Reason recognizes that there is no respect in lies or pandering and that those who traffic in such matters do not demonstrate respect but the opposite; in those to whom they lie and pander they see only marks for their con. Respect is found in honesty and truth. Repairing the damage requires that we confront these lies of a Lost Cause because “[a]ll Lost Causes find their lifeblood in lies, big and small, lies born of beliefs in search of history that can be forged into a story and mobilize masses of people to act politically, violently, and in the name of ideology” (Blight, January 9, 2021). The Lost Cause before us was built on a lie so big that it must be believed against all discernible fact, reason and common sense; a lie that must be accepted as a matter of faith in those telling it. It is not new to us; today’s lie is rooted in the Lost Causes of the past and it recycles from a deep well of hate, grievance and pain (Wilkerson 2020).
The truth is Donald Trump did not win the 2020 presidential election; in fact, it was not particularly close. Trump lost the popular vote by more than 7 million votes. As reported, 81,283,563 (51.3%) Americans voted for Joe Biden and Kamala Harris, while 74,223,433 (46.8%) Americans voted for Donald Trump and Mike Pence (The New York Times). The Electoral College vote was not close: 306 electoral votes (56.9%) for Biden-Harris, 232 electoral votes (43.1%) for Trump-Pence (National Archives). No substantive fraud that would change the outcome of the election has been found. These indisputable facts have been validated in courts and certified by Congress; anything to the contrary is a lie.

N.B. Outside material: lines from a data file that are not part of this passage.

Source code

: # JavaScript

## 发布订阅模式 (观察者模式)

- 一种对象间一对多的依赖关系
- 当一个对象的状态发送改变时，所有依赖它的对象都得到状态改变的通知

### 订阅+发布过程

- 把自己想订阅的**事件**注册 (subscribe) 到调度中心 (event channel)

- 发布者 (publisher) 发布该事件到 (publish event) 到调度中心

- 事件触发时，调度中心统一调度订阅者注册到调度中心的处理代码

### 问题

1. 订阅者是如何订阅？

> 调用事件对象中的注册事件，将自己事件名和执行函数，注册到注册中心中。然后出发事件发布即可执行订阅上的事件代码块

Moreover, any effort to elevate the 74 million voters at the expense of the 81 million voters is also dishonest and pandering.
This contemplation concludes with an acknowledgement that we have much work to do for an America precariously perched on a big question about the path we take, that of January 6th or that of January 20th. The former can only lead to a brutal recycling of the worst in our past; it points to something that looks awfully similar to 1861. The latter, if we look far enough ahead, leads towards the more perfect union promised in our founding document but not yet achieved. We can recognize the paradox in the America that we are without diminishing or denigrating ourselves. We can be the Nation founded upon the grandest of principles notwithstanding the fact that the Founders were imperfect men, many of whom brutally enslaved their fellow humans.
Down the path lighted by the inaugural messages is true exceptionalism in becoming the first nation in human history to share power across racial, ethnic and gender fault lines; humankind’s first completely democratic republic (NPR Morning Edition, Nov. 3, 2020). One necessity implicit in successful navigation is the participation of American agriculture writ large. From property rights to regulatory exemptions and direct federal assistance, the system bestows a disproportionate share of society’s benefits on a sector that bears a disparate share of the Nation’s most troublesome historical baggage. Without the capability to feed itself, however, no society can succeed or long survive. This reality is no free pass from responsibility in these matters but rather an appeal for it. It is time for those of goodwill and reason to choose to help lead the effort to heal and repair; to add their shoulders to the burden of restoring trust in the system; to lend their hands to the task of building a more perfect union that lives up to its principles and meets its promise.